Why It’s Important to Read Crappy Books
I’ve been ignoring my blog (and my job, and family, and dog) in favor of holing up in my office and finishing final copy-edits and cover designs for my upcoming story, RAZORS and RUST (releasing this Saturday, June 9th!!!). But a man can only focus on publishing shenanigans for so long. Sometimes you have to call a time-out, grab a good book, a bottle glass of Scotch, some left-over pizza and relax.
Of course, this is easier if the book is good.
Often, it’s not.
I don’t know what it is, exactly—maybe the God of Books (Um…J.K Rowling?) is cross with me—but I’ve been having a hell of a time finding anything worthwhile on the shelves. It reached a head, finally, when I picked up a tome by a well-known author, someone I’ve admired for years, and read about half the book before throwing it against the wall. I could be heard yelling the following: “What the EFF!? This is crap. My four-year-old can write better than this!” (Well…maybe not. But she does paint a mean Beauty and the Beast).
The characters were cardboard, the setting hollow, and the plot limp as overcooked linguine. I was pissed, because the author knew better. I mean, I take writing advice from this guy! Still, even as I fumed I realized there were lessons here. Morals to uncover. Knowledge to glean.
I needed this crappy book—and so do you.
Here’s why:
–This book is soooooooo boring
Sometimes we learn best by sticking our finger in the socket (That’s how Benjamin Franklin invented electricity. True story). You can sit in class and listen to a lecture on pacing, or you can pick up the latest John Grisham and pile through that turd. I know, it’s rough. It’s boring. NOTHING HAPPENS! But there are nuggets of gold in them there hills (or…uh, pages. It works).
Pacing takes practice, and you can’t learn in a vacuum. You can learn from the masters (George RR Martin, Roger Zelazny, The God of Books), which is fun, but sometimes you have to stick your finger in that socket and buy some good, old-fashioned, manure.
Sometimes it takes something stinky to make the flowers grow (I probably should have ended the analogy at “manure”).
–Why won’t this character die already???
Writers take a lot of time developing their characters (At least they should), but sometimes they mistake “developing,” with “loving,” and that’s when we have a problem.
A writer should never love a character so much they refuse to kill them.
We’re all guilty of this, we all have a soft spot in our hearts for our “Dobby.” But hey, you know what? The reader really, really hates that guy. All your beta-readers told you, and yet you kept him in the story, ignoring the pleas of your audience to “JUST KILL JAR-JAR BINKS ALREADY!”
Don’t be that writer. You know the characters you hate…now grow a little self-awareness and kill the ones you love.
-Everyone’s talking like a freaking idiot
“Why don’t they use contractions, like, ever? Come on, nobody actually says ‘inundate.’ The wording. Is so. Stilted.”
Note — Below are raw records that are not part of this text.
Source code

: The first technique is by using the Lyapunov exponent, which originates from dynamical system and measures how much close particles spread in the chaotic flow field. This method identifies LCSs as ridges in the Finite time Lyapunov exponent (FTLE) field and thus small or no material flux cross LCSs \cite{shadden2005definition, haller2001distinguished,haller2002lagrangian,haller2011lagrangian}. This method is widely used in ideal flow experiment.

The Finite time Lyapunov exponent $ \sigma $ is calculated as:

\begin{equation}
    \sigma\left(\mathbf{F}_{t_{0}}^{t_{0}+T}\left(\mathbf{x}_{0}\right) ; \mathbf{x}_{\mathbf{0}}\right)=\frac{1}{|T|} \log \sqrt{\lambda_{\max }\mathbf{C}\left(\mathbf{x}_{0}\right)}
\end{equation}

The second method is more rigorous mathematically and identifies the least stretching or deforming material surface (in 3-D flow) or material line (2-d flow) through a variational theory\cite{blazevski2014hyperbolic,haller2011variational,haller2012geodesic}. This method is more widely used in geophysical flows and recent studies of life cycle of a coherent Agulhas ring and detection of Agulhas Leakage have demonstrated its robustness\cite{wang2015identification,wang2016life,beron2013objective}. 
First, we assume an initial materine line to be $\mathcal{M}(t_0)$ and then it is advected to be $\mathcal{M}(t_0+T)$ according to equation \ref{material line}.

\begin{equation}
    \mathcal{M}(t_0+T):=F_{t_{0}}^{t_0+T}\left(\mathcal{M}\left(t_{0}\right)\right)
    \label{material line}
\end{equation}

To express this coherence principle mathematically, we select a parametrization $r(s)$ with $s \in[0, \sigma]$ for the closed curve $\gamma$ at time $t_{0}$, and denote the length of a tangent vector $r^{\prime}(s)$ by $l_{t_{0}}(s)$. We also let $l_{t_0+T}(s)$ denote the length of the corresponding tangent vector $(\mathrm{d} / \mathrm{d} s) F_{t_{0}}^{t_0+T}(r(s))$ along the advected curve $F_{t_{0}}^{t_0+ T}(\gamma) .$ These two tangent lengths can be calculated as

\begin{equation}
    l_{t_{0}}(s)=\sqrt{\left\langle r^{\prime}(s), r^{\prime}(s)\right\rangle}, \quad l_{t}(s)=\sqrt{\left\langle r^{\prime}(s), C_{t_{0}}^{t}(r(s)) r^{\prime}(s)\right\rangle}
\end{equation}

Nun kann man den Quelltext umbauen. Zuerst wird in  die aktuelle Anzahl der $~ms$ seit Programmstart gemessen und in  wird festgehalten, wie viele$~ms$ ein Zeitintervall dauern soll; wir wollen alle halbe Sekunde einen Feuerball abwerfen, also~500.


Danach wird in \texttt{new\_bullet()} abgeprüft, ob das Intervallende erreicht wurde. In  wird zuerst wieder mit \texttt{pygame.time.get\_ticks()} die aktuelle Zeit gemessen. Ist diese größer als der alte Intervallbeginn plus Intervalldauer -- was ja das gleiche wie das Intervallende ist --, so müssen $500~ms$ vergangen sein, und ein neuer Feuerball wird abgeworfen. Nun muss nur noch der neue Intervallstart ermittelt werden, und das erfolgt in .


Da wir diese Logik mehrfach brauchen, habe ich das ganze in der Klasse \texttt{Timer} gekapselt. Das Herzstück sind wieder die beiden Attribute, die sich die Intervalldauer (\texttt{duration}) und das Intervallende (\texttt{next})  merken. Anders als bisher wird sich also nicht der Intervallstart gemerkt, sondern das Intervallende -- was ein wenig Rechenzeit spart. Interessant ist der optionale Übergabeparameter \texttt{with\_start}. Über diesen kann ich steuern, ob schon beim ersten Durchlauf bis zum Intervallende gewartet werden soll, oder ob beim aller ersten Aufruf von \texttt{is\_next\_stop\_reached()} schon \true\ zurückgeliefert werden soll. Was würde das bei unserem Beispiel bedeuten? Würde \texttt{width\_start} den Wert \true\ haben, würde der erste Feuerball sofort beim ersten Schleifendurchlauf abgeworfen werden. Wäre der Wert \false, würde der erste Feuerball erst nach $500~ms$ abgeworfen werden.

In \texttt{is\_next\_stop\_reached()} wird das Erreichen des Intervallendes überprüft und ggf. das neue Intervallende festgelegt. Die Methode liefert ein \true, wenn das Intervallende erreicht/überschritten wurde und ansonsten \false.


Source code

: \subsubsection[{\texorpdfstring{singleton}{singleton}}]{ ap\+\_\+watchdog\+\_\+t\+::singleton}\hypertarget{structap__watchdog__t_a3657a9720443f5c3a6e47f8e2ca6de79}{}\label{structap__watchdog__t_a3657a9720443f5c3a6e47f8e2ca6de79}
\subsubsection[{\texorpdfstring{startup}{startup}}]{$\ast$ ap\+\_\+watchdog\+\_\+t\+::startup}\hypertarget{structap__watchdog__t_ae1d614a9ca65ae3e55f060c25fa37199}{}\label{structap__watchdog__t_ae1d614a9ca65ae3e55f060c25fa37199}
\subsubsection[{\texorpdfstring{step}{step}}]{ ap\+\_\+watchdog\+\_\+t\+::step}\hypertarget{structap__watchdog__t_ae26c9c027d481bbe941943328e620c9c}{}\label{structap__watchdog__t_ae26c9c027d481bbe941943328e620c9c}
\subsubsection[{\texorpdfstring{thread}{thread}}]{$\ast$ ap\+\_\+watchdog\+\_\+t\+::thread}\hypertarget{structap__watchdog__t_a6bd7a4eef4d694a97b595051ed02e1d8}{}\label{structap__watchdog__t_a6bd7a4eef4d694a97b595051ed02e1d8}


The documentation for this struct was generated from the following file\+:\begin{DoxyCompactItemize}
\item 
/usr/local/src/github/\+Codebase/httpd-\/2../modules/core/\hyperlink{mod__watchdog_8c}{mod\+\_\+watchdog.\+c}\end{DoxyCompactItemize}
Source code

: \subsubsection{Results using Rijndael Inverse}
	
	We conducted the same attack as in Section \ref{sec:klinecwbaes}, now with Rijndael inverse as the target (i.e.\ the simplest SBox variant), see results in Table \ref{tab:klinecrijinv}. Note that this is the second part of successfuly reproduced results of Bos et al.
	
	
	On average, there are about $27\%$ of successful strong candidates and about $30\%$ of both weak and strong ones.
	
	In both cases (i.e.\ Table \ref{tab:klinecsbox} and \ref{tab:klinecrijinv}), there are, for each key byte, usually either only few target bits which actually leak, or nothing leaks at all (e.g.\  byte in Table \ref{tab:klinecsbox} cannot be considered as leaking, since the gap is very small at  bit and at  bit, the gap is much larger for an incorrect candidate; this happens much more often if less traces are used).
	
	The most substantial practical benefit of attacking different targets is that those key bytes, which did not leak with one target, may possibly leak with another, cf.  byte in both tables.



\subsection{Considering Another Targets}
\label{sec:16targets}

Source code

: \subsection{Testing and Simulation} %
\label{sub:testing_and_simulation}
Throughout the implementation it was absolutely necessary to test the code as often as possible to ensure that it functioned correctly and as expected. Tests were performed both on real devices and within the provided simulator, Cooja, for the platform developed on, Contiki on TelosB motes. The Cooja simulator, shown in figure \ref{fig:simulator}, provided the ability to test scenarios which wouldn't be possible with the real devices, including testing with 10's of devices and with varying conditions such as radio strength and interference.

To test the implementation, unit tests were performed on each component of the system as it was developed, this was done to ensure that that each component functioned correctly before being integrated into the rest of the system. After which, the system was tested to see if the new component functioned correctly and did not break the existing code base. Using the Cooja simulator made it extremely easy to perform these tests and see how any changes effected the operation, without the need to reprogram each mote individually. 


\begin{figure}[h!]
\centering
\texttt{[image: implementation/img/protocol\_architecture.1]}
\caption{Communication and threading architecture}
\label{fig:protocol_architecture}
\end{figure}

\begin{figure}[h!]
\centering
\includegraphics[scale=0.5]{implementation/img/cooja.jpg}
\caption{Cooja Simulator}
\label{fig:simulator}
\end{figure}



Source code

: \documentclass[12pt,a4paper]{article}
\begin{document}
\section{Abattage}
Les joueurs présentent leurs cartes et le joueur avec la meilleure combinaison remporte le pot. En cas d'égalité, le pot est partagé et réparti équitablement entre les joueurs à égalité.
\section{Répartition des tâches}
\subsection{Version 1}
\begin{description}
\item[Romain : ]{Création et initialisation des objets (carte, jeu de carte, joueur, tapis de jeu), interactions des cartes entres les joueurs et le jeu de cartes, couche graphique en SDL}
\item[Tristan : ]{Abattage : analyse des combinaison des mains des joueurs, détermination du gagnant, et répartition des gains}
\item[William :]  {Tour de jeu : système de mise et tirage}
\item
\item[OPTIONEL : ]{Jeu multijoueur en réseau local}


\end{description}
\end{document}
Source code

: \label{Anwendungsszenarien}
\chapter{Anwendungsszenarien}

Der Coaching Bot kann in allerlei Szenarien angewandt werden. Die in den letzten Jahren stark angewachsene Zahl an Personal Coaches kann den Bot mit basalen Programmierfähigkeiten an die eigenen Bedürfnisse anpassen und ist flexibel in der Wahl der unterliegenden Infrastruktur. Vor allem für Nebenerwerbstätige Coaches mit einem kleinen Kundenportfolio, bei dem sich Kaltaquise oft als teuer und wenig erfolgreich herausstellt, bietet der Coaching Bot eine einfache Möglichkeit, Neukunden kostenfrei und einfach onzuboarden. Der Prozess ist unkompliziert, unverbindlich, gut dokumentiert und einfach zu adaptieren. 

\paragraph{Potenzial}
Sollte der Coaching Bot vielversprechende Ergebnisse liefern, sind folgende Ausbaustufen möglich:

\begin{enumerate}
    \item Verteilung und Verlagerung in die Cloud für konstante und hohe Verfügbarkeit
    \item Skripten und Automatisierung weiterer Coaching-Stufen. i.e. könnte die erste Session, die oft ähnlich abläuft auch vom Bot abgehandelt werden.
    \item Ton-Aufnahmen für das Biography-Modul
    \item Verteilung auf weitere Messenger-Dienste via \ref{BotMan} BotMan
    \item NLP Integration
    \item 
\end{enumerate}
I know. But the best way to write gripping dialog is to read crappy dialog first.
I had a writing teacher who told me the best way to write dialog was to sit in a corner somewhere and observe actual people talking. Then write down the conversation and study it. Then throw that s@%t away, because nobody wants to read an actual conversation.
“Uh…I don’t know. Um…yeah.”
“Dude, I seriously don’t know, like, um…well, you know how that one time we went to the theater? Um…yeah?”
I exaggerate (kind of), but you see my point? Study the dialog in that novel you threw against the wall. Learn what to avoid.
-You call that an ending?
Sometimes a novel has a lot of promise. Great characters, imaginative world, compelling mystery…but no payoff (I’m looking at you, “The Dark Tower”). These elicit a good wall throwing more than any other book I read, because the author had me going. They tricked me! I was in for a penny, in for a pound (whatever that means), and I got nothing for it.
Curse you, Stephen King!
Don’t confuse this with leaving your audience wanting more. That’s a good thing. Leaving your audience staring at the last page wondering if you just gave up in the homestretch, that’s a bad thing. If you don’t know where your book it going, don’t write “The End.”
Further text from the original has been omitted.